Coyner’s loss does underscore an inconvenient political fact: Voters don’t always appreciate an effective legislator if they’d prefer them to be voting the other way on those issues. Arnold’s departure is completely understandable but also reminds us that legislators have family responsibilities besides their civic ones. The center said that Arnold had a remarkably high score for a freshman member, so losing him was akin to Republicans losing a “rookie of the year” in sports.

Sen. Louise Lucas, D-Portsmouth. Photo by Bob Brown.

Perhaps the biggest surprise: Lucas scores poorly. She’s the third-lowest-scoring Democrat and ranks below five Republicans. I suspect this is a function of the formula: Her power hasn’t been in getting bills passed; it’s been in stopping bills (Alexandria sports arena) or influencing the debate (data center taxation). There may not be a baseball equivalent to this, but to switch sports analogies, she might be comparable to the basketball player or hockey player who may not score a lot of goals but whose presence on the court or the ice changes the dynamics of the game. Those are qualities that every sports fan understands, but they’re hard to translate into statistics.

The center does make this fascinating observation: “In terms of party influence, the recent partisan battles over redistricting and other matters often yield the impression of significant partisan divides across the Commonwealth. In contrast, our data show that the Virginia General Assembly achieves a greater balance in lawmaking effectiveness across parties than is found in most states across the country. While the [scores] of minority-party lawmakers across the country on the whole averages about 0.60, the average scores in 2024-2025 for minority-party Republicans in the Virginia House of Delegates were somewhat higher at 0.65 and in the Senate at an average value of 0.76.”

The center also looked at how many successful bills come from each party.  In the Senate, 39.1% came from Republicans, while in the House, 29.4% did. The center thought that was an unusually high number for a minority party, concluding that these figures are “indicative that both parties were active and effective in the lawmaking process, striking a balance rarely found in states across the country.”

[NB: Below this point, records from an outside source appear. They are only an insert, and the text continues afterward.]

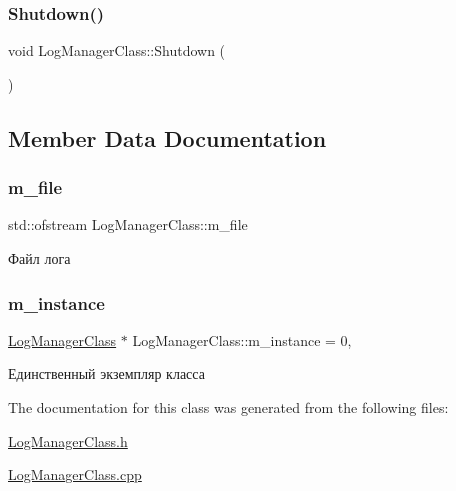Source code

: \subsubsection{\texorpdfstring{Shutdown()}{Shutdown()}}
{\footnotesize\ttfamily void Log\+Manager\+Class\+::\+Shutdown (\begin{DoxyParamCaption}{ }\end{DoxyParamCaption})}



\subsection{Member Data Documentation}
\mbox{\label{class_log_manager_class_ab2d1af381633456d999dc9ad2801c9f7}} 
\subsubsection{\texorpdfstring{m\+\_\+file}{m\_file}}
{\footnotesize\ttfamily std\+::ofstream Log\+Manager\+Class\+::m\+\_\+file\hspace{0.3cm}{\ttfamily [private]}}



Файл лога 

\mbox{\label{class_log_manager_class_a00d2649a15e89917cf53ced070fb40db}} 
\subsubsection{\texorpdfstring{m\+\_\+instance}{m\_instance}}
{\footnotesize\ttfamily \hyperlink{class_log_manager_class}{Log\+Manager\+Class} $\ast$ Log\+Manager\+Class\+::m\+\_\+instance = 0\hspace{0.3cm}{\ttfamily [static]}, {\ttfamily [private]}}



Единственный экземпляр класса 



The documentation for this class was generated from the following files\+:\begin{DoxyCompactItemize}
\item 
\hyperlink{_log_manager_class_8h}{Log\+Manager\+Class.\+h}\item 
\hyperlink{_log_manager_class_8cpp}{Log\+Manager\+Class.\+cpp}\end{DoxyCompactItemize}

You can find all the scores here.

Kiggans tops the congressional rankings

Rep. Jen Kiggans. Official photo.
Rep. Jen Kiggans. Official photo.

The center’s congressional rankings are a mirror image of the General Assembly ones — because Congress is controlled by Republicans. The rankings are for the 118th Congress, which ran 2023-24, so not the current one. In those rankings, the most effective member of Virginia’s congressional delegation was Rep. Jen Kiggans, R-Virginia Beach, who faces a tough reelection bid this fall. The second most effective legislator was Rep. Bob Good, R-Prince Edward County, who lost the Republican primary in 2024 to John McGuire.

In the 117th Congress that preceded it (2021-2022), Democrats were in charge. The most effective member of Virginia’s congressional delegation then was Rep. Gerald Connolly, D-Fairfax County, who also ranked as the most effective member in all of Congress, while Democrat Abigail Spanberger ranked second. Perhaps you’ve heard of her.

As for last place, in the 118th Congress it was Rep. Bobby Scott, D-Newport. In the previous Congress, where Democrats held a majority, Scott was a committee chairman and ranked third, which again shows the partisan nature of Congress and the importance of being in the majority.